Records from a dataset:
══════════════════════════════

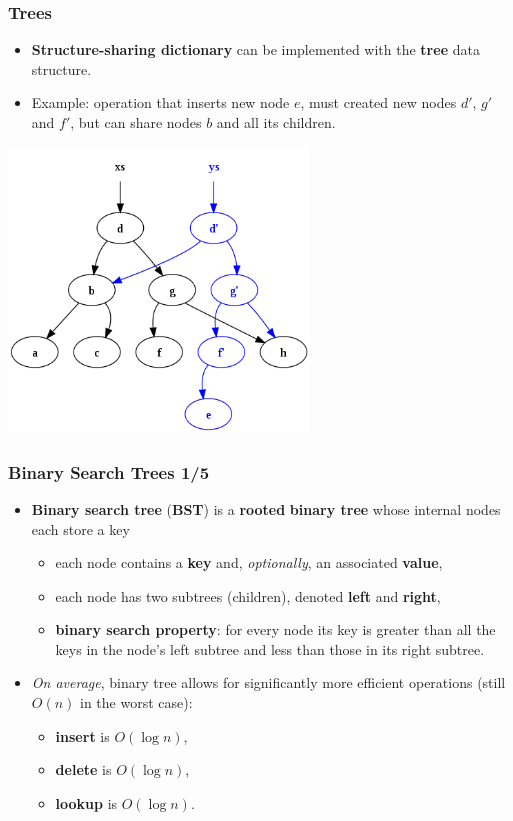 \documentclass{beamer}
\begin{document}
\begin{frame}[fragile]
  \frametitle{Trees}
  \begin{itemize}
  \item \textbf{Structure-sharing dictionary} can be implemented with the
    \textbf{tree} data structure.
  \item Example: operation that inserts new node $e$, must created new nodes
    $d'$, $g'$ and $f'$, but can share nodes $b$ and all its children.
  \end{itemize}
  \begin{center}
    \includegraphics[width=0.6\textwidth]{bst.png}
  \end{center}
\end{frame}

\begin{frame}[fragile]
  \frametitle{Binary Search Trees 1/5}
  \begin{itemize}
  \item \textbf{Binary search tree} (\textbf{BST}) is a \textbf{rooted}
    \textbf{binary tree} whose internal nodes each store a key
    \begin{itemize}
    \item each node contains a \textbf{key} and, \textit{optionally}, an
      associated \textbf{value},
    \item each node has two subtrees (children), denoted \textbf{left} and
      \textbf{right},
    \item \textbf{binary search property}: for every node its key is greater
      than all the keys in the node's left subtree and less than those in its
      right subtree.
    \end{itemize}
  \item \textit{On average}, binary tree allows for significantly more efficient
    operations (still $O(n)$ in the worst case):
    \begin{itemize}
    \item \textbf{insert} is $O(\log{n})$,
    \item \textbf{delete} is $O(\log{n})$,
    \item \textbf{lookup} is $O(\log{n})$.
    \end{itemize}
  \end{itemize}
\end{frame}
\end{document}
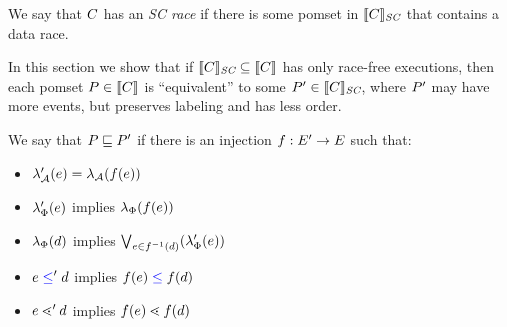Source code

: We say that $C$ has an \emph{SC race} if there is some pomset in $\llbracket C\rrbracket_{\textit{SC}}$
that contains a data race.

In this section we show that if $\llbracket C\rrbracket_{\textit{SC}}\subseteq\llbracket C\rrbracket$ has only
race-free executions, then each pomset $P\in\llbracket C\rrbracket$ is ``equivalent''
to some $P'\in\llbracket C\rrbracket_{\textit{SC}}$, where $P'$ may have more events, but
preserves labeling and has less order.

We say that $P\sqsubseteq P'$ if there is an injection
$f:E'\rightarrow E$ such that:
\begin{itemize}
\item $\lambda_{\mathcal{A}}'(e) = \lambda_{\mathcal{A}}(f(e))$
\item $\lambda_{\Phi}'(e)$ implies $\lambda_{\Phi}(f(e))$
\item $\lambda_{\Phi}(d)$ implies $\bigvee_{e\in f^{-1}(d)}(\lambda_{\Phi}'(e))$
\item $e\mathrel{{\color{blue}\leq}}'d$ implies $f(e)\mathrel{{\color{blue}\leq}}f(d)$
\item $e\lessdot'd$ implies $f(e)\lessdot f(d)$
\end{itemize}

══════════════════════════════

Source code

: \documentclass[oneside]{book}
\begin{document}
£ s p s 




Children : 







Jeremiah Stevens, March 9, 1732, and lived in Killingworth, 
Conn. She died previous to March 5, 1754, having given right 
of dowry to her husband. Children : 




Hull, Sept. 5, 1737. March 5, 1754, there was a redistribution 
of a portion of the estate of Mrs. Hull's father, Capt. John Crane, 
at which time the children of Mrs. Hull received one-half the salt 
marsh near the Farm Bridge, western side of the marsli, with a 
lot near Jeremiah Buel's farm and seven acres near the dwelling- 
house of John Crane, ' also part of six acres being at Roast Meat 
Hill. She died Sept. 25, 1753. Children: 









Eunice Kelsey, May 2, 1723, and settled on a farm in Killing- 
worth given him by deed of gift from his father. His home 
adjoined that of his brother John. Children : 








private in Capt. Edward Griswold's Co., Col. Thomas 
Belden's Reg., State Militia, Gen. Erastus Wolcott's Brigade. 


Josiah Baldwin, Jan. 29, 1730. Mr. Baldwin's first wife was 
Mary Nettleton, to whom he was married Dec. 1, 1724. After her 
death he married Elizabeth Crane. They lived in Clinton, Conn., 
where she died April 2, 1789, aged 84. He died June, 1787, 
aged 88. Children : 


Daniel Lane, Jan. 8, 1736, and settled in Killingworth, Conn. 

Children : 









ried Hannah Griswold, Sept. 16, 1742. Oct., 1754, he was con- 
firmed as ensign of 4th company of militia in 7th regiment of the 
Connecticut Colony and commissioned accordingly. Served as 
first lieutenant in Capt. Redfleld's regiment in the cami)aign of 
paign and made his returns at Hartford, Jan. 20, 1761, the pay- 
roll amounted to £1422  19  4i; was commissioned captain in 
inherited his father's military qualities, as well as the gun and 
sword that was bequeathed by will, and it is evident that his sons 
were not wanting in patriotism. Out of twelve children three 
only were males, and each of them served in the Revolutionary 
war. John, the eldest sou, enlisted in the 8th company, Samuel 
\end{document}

══════════════════════════════

**WORK INSTRUCTIONS**
Return exactly, and only, the lines above starting at the line that contains "Conn. She died" and ending at the line that contains "at which time".

**ANSWER SECTION**
Conn. She died previous to March 5, 1754, having given right 
of dowry to her husband. Children : 




Hull, Sept. 5, 1737. March 5, 1754, there was a redistribution 
of a portion of the estate of Mrs. Hull's father, Capt. John Crane, 
at which time the children of Mrs. Hull received one-half the salt 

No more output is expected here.